1 South African Glaucoma Society https://www.sags.co.za/
2 South African Medical Journal http://www.samj.org.za/index.php/samj/article/view/4643/3330
Glaucoma is a condition that damages the eye’s optic nerve. It gets worse over time and is often linked to a build-up of pressure inside the eye. Glaucoma tends to be hereditary and mostly develops later in life. The intraocular pressure can damage the optic nerve, which sends images to your brain. If the damage worsens, glaucoma can cause permanent vision loss or even total blindness within a few years. Most people with glaucoma have no early symptoms or pain. It is important to monitor eye health so that glaucoma can be diagnosed and treated before long-term vision loss starts. Lowering eye pressure can help those with glaucoma to keep the sight that still remains, even if they have started to lose their vision.

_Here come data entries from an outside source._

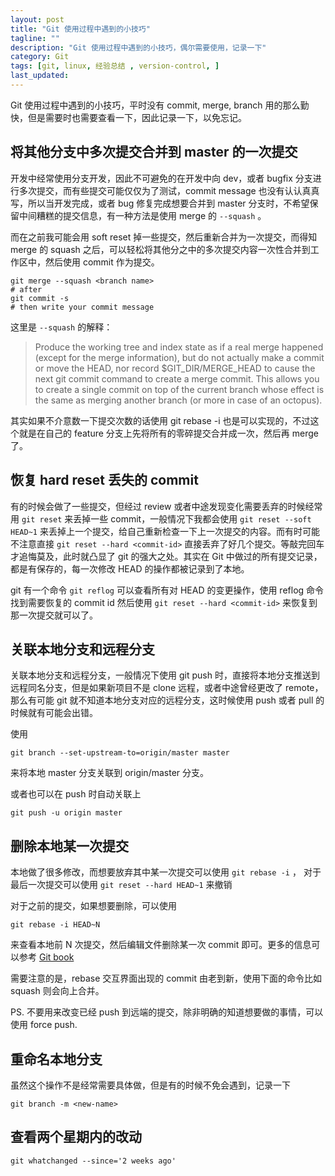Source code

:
 ```yaml
---
layout: post
title: "Git 使用过程中遇到的小技巧"
tagline: ""
description: "Git 使用过程中遇到的小技巧，偶尔需要使用，记录一下"
category: Git
tags: [git, linux, 经验总结 , version-control, ]
last_updated:
---
```


Git 使用过程中遇到的小技巧，平时没有 commit, merge, branch 用的那么勤快，但是需要时也需要查看一下，因此记录一下，以免忘记。

## 将其他分支中多次提交合并到 master 的一次提交

开发中经常使用分支开发，因此不可避免的在开发中向 dev，或者 bugfix 分支进行多次提交，而有些提交可能仅仅为了测试，commit message 也没有认认真真写，所以当开发完成，或者 bug 修复完成想要合并到 master 分支时，不希望保留中间糟糕的提交信息，有一种方法是使用 merge 的 `--squash` 。

而在之前我可能会用 soft reset 掉一些提交，然后重新合并为一次提交，而得知 merge 的 squash 之后，可以轻松将其他分之中的多次提交内容一次性合并到工作区中，然后使用 commit 作为提交。

	git merge --squash <branch name>
	# after
	git commit -s
	# then write your commit message

这里是 `--squash` 的解释：

> Produce the working tree and index state as if a real merge happened (except for the merge information), but do not actually make a commit or move the HEAD, nor record $GIT_DIR/MERGE_HEAD to cause the next git commit command to create a merge commit. This allows you to create a single commit on top of the current branch whose effect is the same as merging another branch (or more in case of an octopus).

其实如果不介意数一下提交次数的话使用 git rebase -i 也是可以实现的，不过这个就是在自己的 feature 分支上先将所有的零碎提交合并成一次，然后再 merge 了。

## 恢复 hard reset 丢失的 commit

有的时候会做了一些提交，但经过 review 或者中途发现变化需要丢弃的时候经常用 `git reset` 来丢掉一些 commit，一般情况下我都会使用 `git reset --soft HEAD~1` 来丢掉上一个提交，给自己重新检查一下上一次提交的内容。而有时可能不注意直接 `git reset --hard <commit-id>` 直接丢弃了好几个提交。等敲完回车才追悔莫及，此时就凸显了 git 的强大之处。其实在 Git 中做过的所有提交记录，都是有保存的，每一次修改 HEAD 的操作都被记录到了本地。

git 有一个命令 `git reflog` 可以查看所有对 HEAD 的变更操作，使用 reflog 命令找到需要恢复的 commit id 然后使用 `git reset --hard <commit-id>` 来恢复到那一次提交就可以了。


## 关联本地分支和远程分支

关联本地分支和远程分支，一般情况下使用 git push 时，直接将本地分支推送到远程同名分支，但是如果新项目不是 clone 远程，或者中途曾经更改了 remote，那么有可能 git 就不知道本地分支对应的远程分支，这时候使用 push 或者 pull 的时候就有可能会出错。

使用

    git branch --set-upstream-to=origin/master master

来将本地 master 分支关联到 origin/master 分支。

或者也可以在 push 时自动关联上

    git push -u origin master


## 删除本地某一次提交

本地做了很多修改，而想要放弃其中某一次提交可以使用 `git rebase -i` ， 对于最后一次提交可以使用 `git reset --hard HEAD~1` 来撤销

对于之前的提交，如果想要删除，可以使用

	git rebase -i HEAD~N

来查看本地前 N 次提交，然后编辑文件删除某一次 commit 即可。更多的信息可以参考 [Git book](http://git-scm.com/book/en/Git-Branching-Rebasing)

需要注意的是，rebase 交互界面出现的 commit 由老到新，使用下面的命令比如 squash 则会向上合并。

PS. 不要用来改变已经 push 到远端的提交，除非明确的知道想要做的事情，可以使用 force push.

## 重命名本地分支
虽然这个操作不是经常需要具体做，但是有的时候不免会遇到，记录一下

    git branch -m <new-name>

## 查看两个星期内的改动

    git whatchanged --since='2 weeks ago'


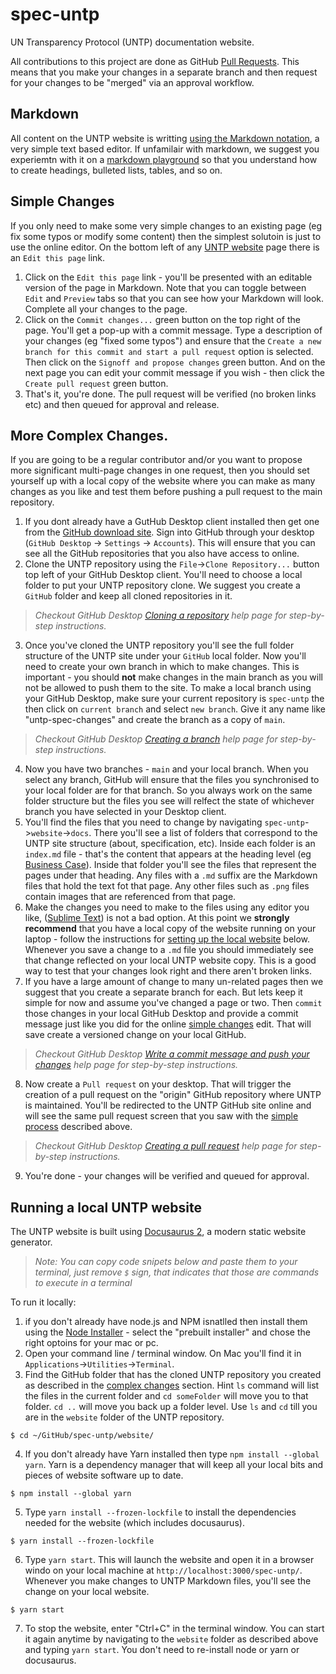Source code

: # spec-untp

UN Transparency Protocol (UNTP) documentation website.

All contributions to this project are done as GitHub [Pull Requests](https://docs.github.com/en/pull-requests/collaborating-with-pull-requests/proposing-changes-to-your-work-with-pull-requests/about-pull-requests). This means that you make your changes in a separate branch and then request for your changes to be "merged" via an approval workflow.

## Markdown

All content on the UNTP website is writting [using the Markdown notation](https://docs.github.com/en/get-started/writing-on-github/getting-started-with-writing-and-formatting-on-github/basic-writing-and-formatting-syntax), a very simple text based editor. If unfamilair with markdown, we suggest you experiemtn with it on a [markdown playground](https://kip2.github.io/MarkdownToHTML/) so that you understand how to create headings, bulleted lists, tables, and so on.

## Simple Changes

If you only need to make some very simple changes to an existing page (eg fix some typos or modify some content) then the simplest solutoin is just to use the online editor. On the bottom left of any [UNTP website](https://uncefact.github.io/spec-untp/docs/about/) page there is an `Edit this page` link.

1. Click on the `Edit this page` link - you'll be presented with an editable version of the page in Markdown. Note that you can toggle between `Edit` and `Preview` tabs so that you can see how your Markdown will look. Complete all your changes to the page.
2. Click on the `Commit changes...` green button on the top right of the page. You'll get a pop-up with a commit message. Type a description of your changes (eg "fixed some typos") and ensure that the `Create a new branch for this commit and start a pull request` option is selected. Then click on the `Signoff and propose changes` green button. And on the next page you can edit your commit message if you wish - then click the `Create pull request` green button.
3. That's it, you're done. The pull request will be verified (no broken links etc) and then queued for approval and release.

## More Complex Changes.

If you are going to be a regular contributor and/or you want to propose more significant multi-page changes in one request, then you should set yourself up with a local copy of the website where you can make as many changes as you like and test them before pushing a pull request to the main repository.

1. If you dont already have a GutHub Desktop client installed then get one from the [GitHub download site](https://desktop.github.com/download/). Sign into GitHub through your desktop (`GitHub Desktop` -> `Settings` -> `Accounts`). This will ensure that you can see all the GitHub repositories that you also have access to online.
2. Clone the UNTP repository using the `File`->`Clone Repository...` button top left of your GitHub Desktop client. You'll need to choose a local folder to put your UNTP repository clone. We suggest you create a `GitHub` folder and keep all cloned repositories in it. 
> *Checkout GitHub Desktop [Cloning a repository](https://docs.github.com/en/desktop/adding-and-cloning-repositories/cloning-and-forking-repositories-from-github-desktop#cloning-a-repository) help page for step-by-step instructions.*
3. Once you've cloned the UNTP repository you'll see the full folder structure of the UNTP site under your `GitHub` local folder. Now you'll need to create your own branch in which to make changes. This is important - you should **not** make changes in the main branch as you will not be allowed to push them to the site. To make a local branch using your GitHub Desktop, make sure your current repository is `spec-untp` the then click on `current branch` and select `new branch`. Give it any name like "untp-spec-changes" and create the branch as a copy of `main`. 
> *Checkout GitHub Desktop [Creating a branch](https://docs.github.com/en/desktop/making-changes-in-a-branch/managing-branches-in-github-desktop#creating-a-branch) help page for step-by-step instructions.*
4. Now you have two branches - `main` and your local branch. When you select any branch, GitHub will ensure that the files you synchronised to your local folder are for that branch. So you always work on the same folder structure but the files you see will relfect the state of whichever branch you have selected in your Desktop client.
5. You'll find the files that you need to change by navigating `spec-untp`->`website`->`docs`. There you'll see a list of folders that correspond to the UNTP site structure (about, specification, etc). Inside each folder is an `index.md` file - that's the content that appears at the heading level (eg [Business Case](https://uncefact.github.io/spec-untp/docs/business-case/)). Inside that folder you'll see the files that represent the pages under that heading. Any files with a `.md` suffix are the Markdown files that hold the text fot that page. Any other files such as `.png` files contain images that are referenced from that page.
6. Make the changes you need to make to the files using any editor you like, ([Sublime Text](https://www.sublimetext.com/download)) is not a bad option. At this point we **strongly recommend** that you have a local copy of the website running on your laptop - follow the instructions for [setting up the local website](#running-a-local-untp-website) below. Whenever you save a change to a `.md` file you should immediately see that change reflected on your local UNTP website copy. This is a good way to test that your changes look right and there aren't broken links.
7. If you have a large amount of change to many un-related pages then we suggest that you create a separate branch for each. But lets keep it simple for now and assume you've changed a page or two. Then `commit` those changes in your local GitHub Desktop and provide a commit message just like you did for the online [simple changes](#simple-changes) edit. That will save create a versioned change on your local GitHub.
> *Checkout GitHub Desktop [Write a commit message and push your changes](https://docs.github.com/en/desktop/making-changes-in-a-branch/committing-and-reviewing-changes-to-your-project-in-github-desktop#write-a-commit-message-and-push-your-changes) help page for step-by-step instructions.*
8. Now create a `Pull request` on your desktop. That will trigger the creation of a pull request on the "origin" GitHub repository where UNTP is maintained. You'll be redirected to the UNTP GitHub site online and will see the same pull request screen that you saw with the [simple process](#simple-changes) described above.
> *Checkout GitHub Desktop [Creating a pull request](https://docs.github.com/en/desktop/working-with-your-remote-repository-on-github-or-github-enterprise/creating-an-issue-or-pull-request-from-github-desktop#creating-a-pull-request) help page for step-by-step instructions.*
9. You're done - your changes will be verified and queued for approval.

## Running a local UNTP website

The UNTP website is built using [Docusaurus 2](https://docusaurus.io/), a modern static website generator. 

> *Note: You can copy code snipets below and paste them to your terminal, just remove `$` sign, that indicates that those are commands to execute in a terminal*

To run it locally:

1. if you don't already have node.js and NPM isnatlled then install them using the [Node Installer](https://nodejs.org/en/download/prebuilt-installer) - select the "prebuilt installer" and chose the right optoins for your mac or pc.
2. Open your command line / terminal window. On Mac you'll find it in `Applications`->`Utilities`->`Terminal`.
3. Find the GitHub folder that has the cloned UNTP repository you created as described in the [complex changes](#more-complex-changes) section. Hint `ls` command will list the files in the current folder and `cd someFolder` will move you to that folder. `cd ..` will move you back up a folder level. Use `ls` and `cd` till you are in the `website` folder of the UNTP repository.
```
$ cd ~/GitHub/spec-untp/website/
```
4. If you don't already have Yarn installed then type `npm install --global yarn`. Yarn is a dependency manager that will keep all your local bits and pieces of website software up to date.
```
$ npm install --global yarn
```
5. Type `yarn install --frozen-lockfile` to install the dependencies needed for the website (which includes docusaurus).
```
$ yarn install --frozen-lockfile
```
6. Type `yarn start`. This will launch the website and open it in a browser windo on your local machine at `http://localhost:3000/spec-untp/`. Whenever you make changes to UNTP Markdown files, you'll see the change on your local website.
```
$ yarn start
```
7. To stop the website, enter "Ctrl+C" in the terminal window. You can start it again anytime by navigating to the `website` folder as described above and typing `yarn start`. You don't need to re-install node or yarn or docusaurus.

A cataract is a clouding of the normally clear lens of the eye. Clouded vision caused by cataracts can make it more difficult to read, drive a car (especially at night) or see the expression on a friend’s face. Most cataracts develop slowly and don’t disturb eyesight early on. But with time, cataracts will eventually interfere with vision. Initially, stronger lighting and eyeglasses can assist in dealing with cataracts, but if the impaired vision interferes with one’s usual activities, cataract surgery may be required. Fortunately, cataract surgery is generally a safe, effective procedure.
SIOC Community Development Trust (SIOC-CDT) was established in 2006 by Sishen Iron Ore Company (SIOC) (Pty) Ltd to invest in the uplifting of the communities in which the mining company operates in the Northern Cape and Limpopo. We invest significantly in community development projects aimed at ensuring sustainability beyond mining operations.
SIOC-CDT has substantiated its stated intention of “defining ourselves through actions, not our words” by investing over R1 billion in socio-economic and community development projects in its beneficiary communities; Gamagara, Tsantsabane, Ga-Segonyana and Joe Morolong in the Northern Cape, as well as Thabazimbi in Limpopo.